Newman Daughter got turned down by the one Ivy she applied to, along with more than 90% of the other applicants. Across the Ivies, acceptance rates this year ranged from a low of 5.9% at Harvard to a high of 14% at Cornell. A few other top schools had acceptance rates below 10% as well, and many were below 20%. At some schools, acceptance rates today are the lowest on record. As the Times points out, most top schools typically accepted 20% of applicants or more a generation ago.

The same trend is in place at middle-of-the-pack schools, with fewer kids getting in. That, in turn, makes it more important to apply to more schools, lest you get shut out everywhere. It's like a college-application arms race.

Tougher competition

There are many reasons competition for top university slots has gotten so tough, including more people applying to college overall, more foreign applicants, and universal application forms that make it easier to apply to more schools (though you still have to pay admission fees for each application, and often write a unique essay). A Long Island student named Kwasi Enin accomplished the remarkable feat this year of applying to every one of the eight Ivies — itself highly unusual — and getting accepted to all.

I would have loved for Newman Daughter to be one of the chosen 10% at her one Ivy target, and in my completely objective opinion, she is overqualified for the Top 50 school she’ll probably end up going to. Am I upset or disappointed? Not even slightly.
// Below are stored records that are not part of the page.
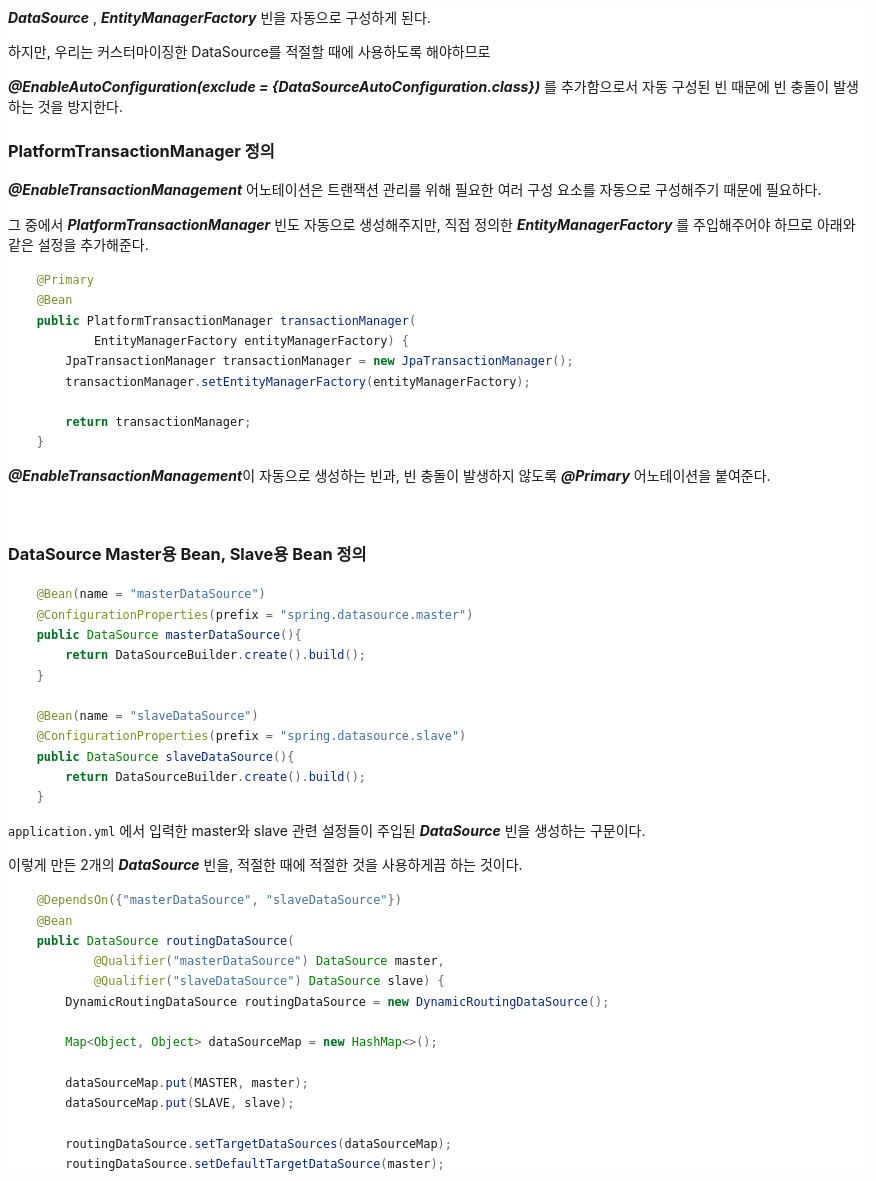 ***DataSource*** , ***EntityManagerFactory*** 빈을 자동으로 구성하게 된다.

하지만, 우리는 커스터마이징한 DataSource를 적절할 때에 사용하도록 해야하므로

***@EnableAutoConfiguration(exclude = {DataSourceAutoConfiguration.class})*** 를 추가함으로서 자동 구성된 빈 때문에 빈 충돌이 발생하는 것을 방지한다.

### PlatformTransactionManager 정의


***@EnableTransactionManagement*** 어노테이션은 트랜잭션 관리를 위해 필요한 여러 구성 요소를 자동으로 구성해주기 때문에 필요하다.

그 중에서 ***PlatformTransactionManager***  빈도 자동으로 생성해주지만, 직접 정의한 ***EntityManagerFactory*** 를 주입해주어야 하므로 아래와 같은 설정을 추가해준다.

```java
    @Primary
    @Bean
    public PlatformTransactionManager transactionManager(
            EntityManagerFactory entityManagerFactory) {
        JpaTransactionManager transactionManager = new JpaTransactionManager();
        transactionManager.setEntityManagerFactory(entityManagerFactory);

        return transactionManager;
    }
```



***@EnableTransactionManagement***이 자동으로 생성하는 빈과, 빈 충돌이 발생하지 않도록 ***@Primary*** 어노테이션을 붙여준다.

<br>

### DataSource Master용 Bean, Slave용 Bean 정의


```java
    @Bean(name = "masterDataSource")
    @ConfigurationProperties(prefix = "spring.datasource.master")
    public DataSource masterDataSource(){
        return DataSourceBuilder.create().build();
    }

    @Bean(name = "slaveDataSource")
    @ConfigurationProperties(prefix = "spring.datasource.slave")
    public DataSource slaveDataSource(){
        return DataSourceBuilder.create().build();
    }
```

`application.yml` 에서 입력한 master와 slave 관련 설정들이 주입된 ***DataSource*** 빈을 생성하는 구문이다.

이렇게 만든 2개의 ***DataSource*** 빈을, 적절한 때에 적절한 것을 사용하게끔 하는 것이다.


```java
    @DependsOn({"masterDataSource", "slaveDataSource"})
    @Bean
    public DataSource routingDataSource(
            @Qualifier("masterDataSource") DataSource master,
            @Qualifier("slaveDataSource") DataSource slave) {
        DynamicRoutingDataSource routingDataSource = new DynamicRoutingDataSource();

        Map<Object, Object> dataSourceMap = new HashMap<>();

        dataSourceMap.put(MASTER, master);
        dataSourceMap.put(SLAVE, slave);

        routingDataSource.setTargetDataSources(dataSourceMap);
        routingDataSource.setDefaultTargetDataSource(master);

```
Here are just a few of the reasons why:

Like any student at any school, Newman Daughter can still take challenging courses, declare the toughest major(s) and emerge in four years as an attention-getting overachiever, if she chooses to. (Something she will be strongly encouraged to do.)

College is just the beginning, anyway. Newman Daughter has decades of learning ahead of her if she wants to be genuinely successful. The choice of college seems less important the further into your career you get, because you start to realize other choices — where you settle, how well you recover from setbacks, what tradeoffs you’re willing to make — become a lot more important. It will be the same for her.

Newman Daughter may have to work a bit harder to get ahead than her peers from Ivy League schools who developed gold-plated Rolodexes, but that will be good for her. She’ll end up more capable than people who have doors opened for them, instead of opening doors themselves. I have no doubt there will be even grittier kids who have to work harder still to get through school, and will emerge from that crucible experience with a killer instinct that will make them ferocious competitors in the workplace.

And finally, it is still a privilege to obtain higher education at all, something that’s too easy to forget these days. Learning becomes magical when it triggers curiosity and a search for answers. That’s the thing that leads to intellectual and economic enrichment both. No elite badge required.